Истинное в Беспредельном, эссенции двух и пяти таинственным образом соединяются, и происходит затвердевание.
„Небесное дао устанавливает мужское, земное дао устанавливает женское”. Две пневмы взаимно возбуждаются и производят 10 тысяч вещей. Десять тысяч вещей рождаются и рождаются, и превращениям нет конца.
Только человек приобретает все это в совершенстве и наиболее одухотворен. Его тело оформляется, дух начинает познавать, пять природ приходят в движение, добро и зло разделяются — возникают 10 тысяч дел.
Совершенномудрый упорядочивает это с помощью срединности, прямоты, милосердия, справедливости (разъяснение Чжоу-цзы: „Дао совершенномудрого — это только милосердие, справедливость, срединность и прямота”), и главенствует покой (разъяснение Чжоу-цзы: „Отсутствие желаний —„причина покоя”). Этим устанавливается предел человека.

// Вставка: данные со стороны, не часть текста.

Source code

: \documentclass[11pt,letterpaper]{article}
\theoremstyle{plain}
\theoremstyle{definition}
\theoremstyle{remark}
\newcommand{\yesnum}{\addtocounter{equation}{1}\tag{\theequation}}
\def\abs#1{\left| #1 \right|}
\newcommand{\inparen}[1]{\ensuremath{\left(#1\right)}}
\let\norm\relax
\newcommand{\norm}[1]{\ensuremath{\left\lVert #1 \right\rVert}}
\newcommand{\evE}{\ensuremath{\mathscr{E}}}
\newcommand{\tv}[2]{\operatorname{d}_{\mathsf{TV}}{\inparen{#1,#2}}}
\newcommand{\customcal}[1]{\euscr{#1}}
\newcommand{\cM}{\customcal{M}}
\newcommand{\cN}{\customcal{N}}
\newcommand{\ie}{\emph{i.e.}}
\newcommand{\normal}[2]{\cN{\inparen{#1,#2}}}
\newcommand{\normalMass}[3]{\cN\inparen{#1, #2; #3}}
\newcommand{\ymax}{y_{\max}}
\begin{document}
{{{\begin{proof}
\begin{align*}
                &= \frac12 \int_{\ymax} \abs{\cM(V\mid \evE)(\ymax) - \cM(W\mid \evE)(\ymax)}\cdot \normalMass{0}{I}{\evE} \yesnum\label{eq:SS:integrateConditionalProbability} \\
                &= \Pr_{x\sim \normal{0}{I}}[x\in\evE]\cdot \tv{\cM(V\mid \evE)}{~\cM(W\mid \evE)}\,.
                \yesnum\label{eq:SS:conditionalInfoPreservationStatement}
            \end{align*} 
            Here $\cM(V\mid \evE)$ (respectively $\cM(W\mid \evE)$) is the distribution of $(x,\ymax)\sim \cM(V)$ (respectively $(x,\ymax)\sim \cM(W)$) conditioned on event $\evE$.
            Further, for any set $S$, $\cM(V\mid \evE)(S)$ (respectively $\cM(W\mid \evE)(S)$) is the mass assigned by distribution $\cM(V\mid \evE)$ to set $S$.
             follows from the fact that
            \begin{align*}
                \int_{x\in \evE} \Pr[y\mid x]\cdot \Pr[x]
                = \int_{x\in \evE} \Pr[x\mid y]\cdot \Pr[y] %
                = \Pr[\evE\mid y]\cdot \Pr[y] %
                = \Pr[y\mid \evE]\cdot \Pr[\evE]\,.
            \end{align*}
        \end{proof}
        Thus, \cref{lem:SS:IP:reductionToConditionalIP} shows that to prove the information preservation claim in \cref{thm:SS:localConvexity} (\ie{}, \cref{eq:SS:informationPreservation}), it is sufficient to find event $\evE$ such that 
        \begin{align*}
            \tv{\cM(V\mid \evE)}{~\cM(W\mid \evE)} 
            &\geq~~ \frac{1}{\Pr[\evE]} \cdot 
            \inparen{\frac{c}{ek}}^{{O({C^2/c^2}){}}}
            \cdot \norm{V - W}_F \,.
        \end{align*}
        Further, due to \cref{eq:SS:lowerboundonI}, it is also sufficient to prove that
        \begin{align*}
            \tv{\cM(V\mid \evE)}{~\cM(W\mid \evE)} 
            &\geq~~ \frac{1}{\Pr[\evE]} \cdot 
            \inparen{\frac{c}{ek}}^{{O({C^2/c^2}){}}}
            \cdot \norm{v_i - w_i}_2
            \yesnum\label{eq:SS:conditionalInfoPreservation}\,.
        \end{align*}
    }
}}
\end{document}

Поэтому совершенномудрый „с Небом и Землей согласует свою благодать, с Солнцем и Луной согласует свою прозорливость, с четырьмя временами согласует свой распорядок, с демонами и духами согласует свое счастье и несчастье”. Благородный человек совершенствуется в этом и счастлив, низкий человек идет против этого и несчастлив.
Поэтому сказано: „Установили дао Неба — инь и ян, установили дао Земли — мягкое и твердое, установили дао Человека — милосердие и справедливость”.
И еще сказано: „Истоки начала есть оборотная сторона конца — в этом познается объяснение смерти и рождения”.
О, как велики „Перемены”! В этом их совершенство!»[109]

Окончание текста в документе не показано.